Reminiscent of a lost Victorian classic in miniature, yet taking equal inspiration from such modern authors as Jean Rhys, Octavia Butler, Clarice Lispector, and Jean Genet, Amina Cain’s Indelicacy is at once a ghost story without a ghost, a fable without a moral, and a down-to-earth investigation of the barriers faced by women in both life and literature. It is a novel about seeing, class, desire, anxiety, pleasure, friendship, and the battle to find one’s true calling.
“In Indelicacy we meet a woman who spends time studying landscape paintings and then walking inside the landscapes where she lives. She looks at a landscape then moves inside another, and as we read it begins to seem that the landscapes in paintings and in fiction are eerily the same. In a deeply pleasing way, reading this novel is a bit like standing in a painting, a masterful study of light and dark, inside and out, freedom and desire. Amina Cain is one of my favorite writers. I loved reading this book.” —Danielle Dutton, author of Margaret the First
“Indelicacy is a novel like the tolling of a great bell. It will move your heart. Amina Cain’s writing is the rarest kind: it creates not only new scenes and characters, but new feelings.” —Sofia Samatar, author of Winged Histories
“To read Amina Cain’s Indelicacy is akin to donning magnifying spectacles that distill a woman’s past into modern reality, these lucid and uncanny lenses remaining on the eye far beyond her pages.” —Josephine Foster, musical artist
“Acutely observed, Indelicacy is an exquisite jewel box of a novel with the passion and vitality found only in rare and necessary works such as The Hour of the Star and The Days of Abandonment. Through this timeless examination of solitude, art, and friendship Amina Cain announces herself as one of the most intriguing contemporary writers of our time.” —Patty Yumi Cottrell, author of Sorry to Disrupt the Peace
“With simplicity and wisdom, Amina Cain’s Indelicacy strips away the clutter of the modern novel, leaving only her narrator’s concentrated attention and yearning. As a tribute to the history of its own form, Indelicacy manages to expand our ideas of both the classic and the contemporary.” —Tim Kinsella, music-maker and author of Sunshine on an Open Tomb
“I was spellbound by Amina Cain’s Indelicacy, partly because it is a lucid novel about human relationships, the soul, art, and change; partly because it is an intelligent yet raw tale about what ruptures are required to grow room for oneself; partly because of its witty juxtaposition of good and bad; but mostly because it is deeply original, like nothing I’ve ever read before.” — Gunnhild Øyehaug, author of Wait, Blink
“Amina Cain’s diligence, patience, and clarity of vision are unparalleled. This is a writer profoundly aware of the impact and import of silence. Her sentences echo long after they’ve landed on the page. Keep your eyes peeled for Indelicacy.” —Azareen Van der Vliet Oloomi, author of Call Me Zebra
Amina Cain’s Creature brings together short fictions set in the space between action and reflection, edging at times toward the quiet and contemplative, at other times toward the grotesque or unsettling. Like the women in Jane Bowles’s work, Cain’s narrators seem always slightly displaced in the midst of their own experiences, carefully observing the effects of themselves on their surroundings and of their surroundings on themselves. Other literary precursors might include Raymond Carver and John Cage, some unlikely concoction of the two, with Carver’s lucid prose and instinct for the potency of small gestures and Cage’s ability to return the modern world to elementary principles. These stories offer not just a unique voice but a unique narrative space, a distinct and dramatic rendering of being-in-the-world.

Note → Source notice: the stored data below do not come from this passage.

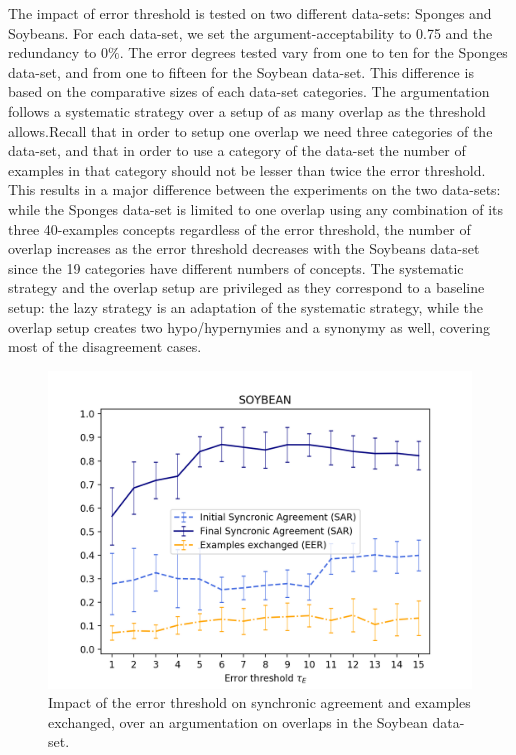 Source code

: The impact of error threshold is tested on two different data-sets: Sponges and Soybeans. For each data-set, we set the argument-acceptability to 0.75 and the redundancy to $0\%$. The error degrees tested vary from one to ten for the Sponges data-set, and from one to fifteen for the Soybean data-set. This difference is based on the comparative sizes of each data-set categories. The argumentation follows a systematic strategy over a setup of as many overlap as the threshold allows.Recall that in order to setup one overlap we need three categories of the data-set, and that in order to use a category of the data-set the number of examples in that category should not be lesser than twice the error threshold. This results in a major difference between the experiments on the two data-sets: while the Sponges data-set is limited to one overlap using any combination of its three 40-examples concepts regardless of the error threshold, the number of overlap increases as the error threshold decreases with the Soybeans data-set since the 19 categories have different numbers of concepts. The systematic strategy and the overlap setup are privileged as they correspond to a baseline setup: the lazy strategy is an adaptation of the systematic strategy, while the overlap setup creates two hypo/hypernymies and a synonymy as well, covering most of the disagreement cases.

\begin{figure}[t]
    \centering
    \includegraphics[width = \textwidth]{figs/threshold_SOY.png}
    \caption{Impact of the error threshold on synchronic agreement and examples exchanged, over an argumentation on overlaps in the Soybean data-set.}
    \label{fig:threshold_soy}
\end{figure}

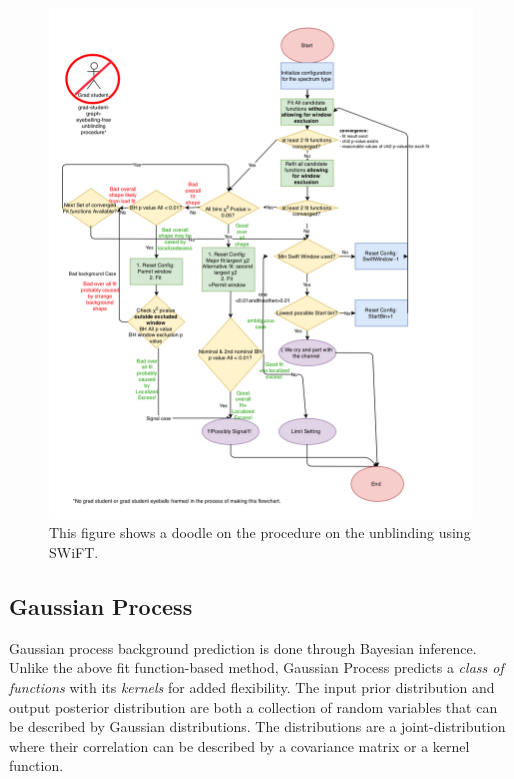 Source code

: \begin{figure}[!htb] \begin{center}
        \includegraphics[width=1.05\textwidth]{figures/chapter_analysismethod/swift_unblindingflowchart}
        \caption{
            This figure shows a doodle on the procedure on the unblinding using SWiFT.
        }
        \label{fig:unblinding}
    \end{center}
\end{figure}
\FloatBarrier
    
    \subsection{Gaussian Process} 
    \label{sec:GP}

    Gaussian process background prediction is done through Bayesian inference. Unlike the above fit function-based method, Gaussian Process predicts a \textit{class of functions} with its \textit{kernels} for added flexibility. The input prior distribution and output posterior distribution are both a collection of random variables that can be described by Gaussian distributions. The distributions are a joint-distribution where their correlation can be described by a covariance matrix or a kernel function.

“Amina Cain is a beautiful writer. Like the girl in the rear view mirror in your backseat, quiet, looking out the window half smiling, then not, then glancing at you, curious to her. That is how her thoughts and words make me feel, like clouds hanging with jets, and knowing love is pure.” — Thurston Moore
“To be among Amina Cain’s creatures is to stand in the presence of what is mysterious, expansive, and alive. Whether these distinctly female characters are falling in and out of uncanny intimacies, speaking from the hidden realms of the unconscious, seeking self-knowledge, or becoming visible in all their candor and strangeness, they move through a universe shaped by the gravitational pull of elusive yet resilient forces—the yin-dark energies of instinct and feeling that animate creative life. It’s here that the intuitive reach of fiction meets the reader’s own quest for understanding, through the subtle beauty of living the truth of one’s experiences in the most attentive and unadorned way possible.” — Pamela Lu
Question: “If you had to think of a motion you’ve made more than any other in your whole life, what would it be?” Response: “I don’t want to be a motion.”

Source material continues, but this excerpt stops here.